Upscayl – Simple App to Upscale (Enlarge & Enhance) Your Images in Linux

For Linux users, there’s now a stupid simple app to enlarge and enhance photo image via AI Upscaling technology.

It’s Upscayl, a free and open-source tool built with the Linux-first philosophy, though works also in Windows and macOS.

The app is quite useful in case you have an indistinct photo image and want to make it more clear. Or, the original image has low resolution but you want to make it look better and sharper in HiPDI monitors (e.g., 4k and 8k).

The application is quite easy to use, just follow the left side steps to select an image, choose general image or digital image, set where to save the output file (optional), and finally click upscale (Upscayl)!

It uses your computer graphics card (GPU) for rendering images. The process can take a few minutes depends on your machine as well as the original image.

By default, it outputs 4x higher image resolution which also causes larger file size. The changes of image quality depends on original image. In my tests, it can be greatly improved, or even look same as before. At least, it enlarges images without losing quality.

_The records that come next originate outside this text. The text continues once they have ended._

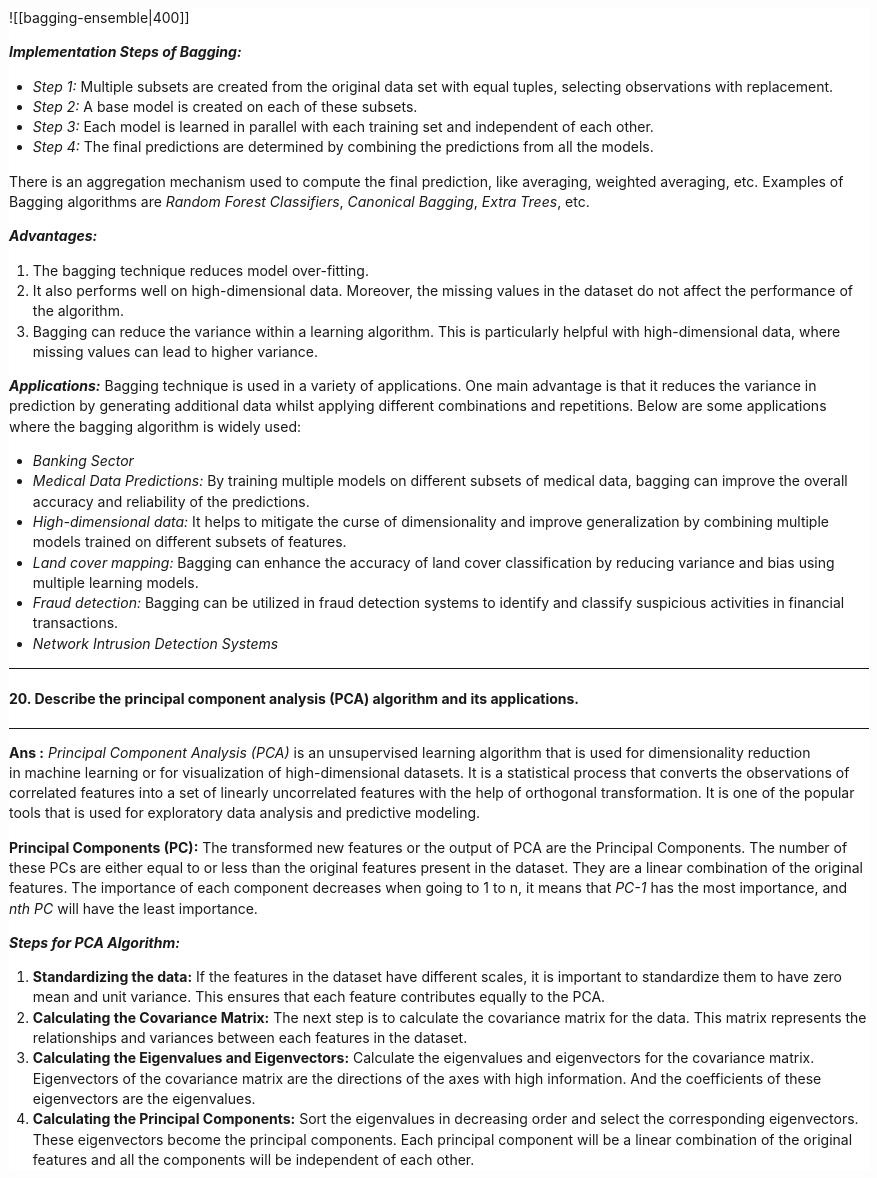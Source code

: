 ![[bagging-ensemble|400]]

***Implementation Steps of Bagging:***
- *Step 1:* Multiple subsets are created from the original data set with equal tuples, selecting observations with replacement.
- *Step 2:* A base model is created on each of these subsets.
- *Step 3:* Each model is learned in parallel with each training set and independent of each other.
- *Step 4:* The final predictions are determined by combining the predictions from all the models.

There is an aggregation mechanism used to compute the final prediction, like averaging, weighted averaging, etc. Examples of Bagging algorithms are *Random Forest Classifiers*, *Canonical Bagging*, *Extra Trees*, etc.

***Advantages:***
1. The bagging technique reduces model over-fitting. 
2. It also performs well on high-dimensional data. Moreover, the missing values in the dataset do not affect the performance of the algorithm.
3. Bagging can reduce the variance within a learning algorithm. This is particularly helpful with high-dimensional data, where missing values can lead to higher variance.

***Applications:***
Bagging technique is used in a variety of applications. One main advantage is that it reduces the variance in prediction by generating additional data whilst applying different combinations and repetitions. Below are some applications where the bagging algorithm is widely used:
- *Banking Sector*
- *Medical Data Predictions:* By training multiple models on different subsets of medical data, bagging can improve the overall accuracy and reliability of the predictions.
- *High-dimensional data:* It helps to mitigate the curse of dimensionality and improve generalization by combining multiple models trained on different subsets of features.
- *Land cover mapping:* Bagging can enhance the accuracy of land cover classification by reducing variance and bias using multiple learning models.
- *Fraud detection:* Bagging can be utilized in fraud detection systems to identify and classify suspicious activities in financial transactions.
- *Network Intrusion Detection Systems*
***
#### 20. Describe the principal component analysis (PCA) algorithm and its applications.
***
**Ans :**
*Principal Component Analysis (PCA)* is an unsupervised learning algorithm that is used for dimensionality reduction in machine learning or for visualization of high-dimensional datasets. It is a statistical process that converts the observations of correlated features into a set of linearly uncorrelated features with the help of orthogonal transformation. It is one of the popular tools that is used for exploratory data analysis and predictive modeling. 

**Principal Components (PC):** The transformed new features or the output of PCA are the Principal Components. The number of these PCs are either equal to or less than the original features present in the dataset. They are a linear combination of the original features. The importance of each component decreases when going to 1 to n, it means that *PC-1* has the most importance, and *nth PC* will have the least importance.

***Steps for PCA Algorithm:***
1. **Standardizing the data:** If the features in the dataset have different scales, it is important to standardize them to have zero mean and unit variance. This ensures that each feature contributes equally to the PCA.
2. **Calculating the Covariance Matrix:** The next step is to calculate the covariance matrix for the data. This matrix represents the relationships and variances between each features in the dataset.
3. **Calculating the Eigenvalues and Eigenvectors:** Calculate the eigenvalues and eigenvectors for the covariance matrix. Eigenvectors of the covariance matrix are the directions of the axes with high information. And the coefficients of these eigenvectors are the eigenvalues.
4. **Calculating the Principal Components:** Sort the eigenvalues in decreasing order and select the corresponding eigenvectors. These eigenvectors become the principal components. Each principal component will be a linear combination of the original features and all the components will be independent of each other.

As a new project, it’s not fully implemented. It will add new features including upscale and increase video resolution, 2x, 3x upscaling modes. And, someone reported that the core engine of the app is not open-source, so to make it fully free and open-source is also one of the goals according to the project road-map.

How to Get Upscayl:

The software provides AppImage and Flatpak packages for Linux users, available to download at the link below:

Most Linux user can download the non-install .AppImage package. Right-click on package and go to its “Properties” dialog. Then, make it executable under Permissions tab. Finally, click run the package to launch the tool.

Or, grab the Flatpak package, and run command flatpak install /path/to/file.flatpak to install it. See this step by step guide for how to install a local flatpak.

For Windows and macOS, there’s so far no binary package, but advanced users can build from source by yourself.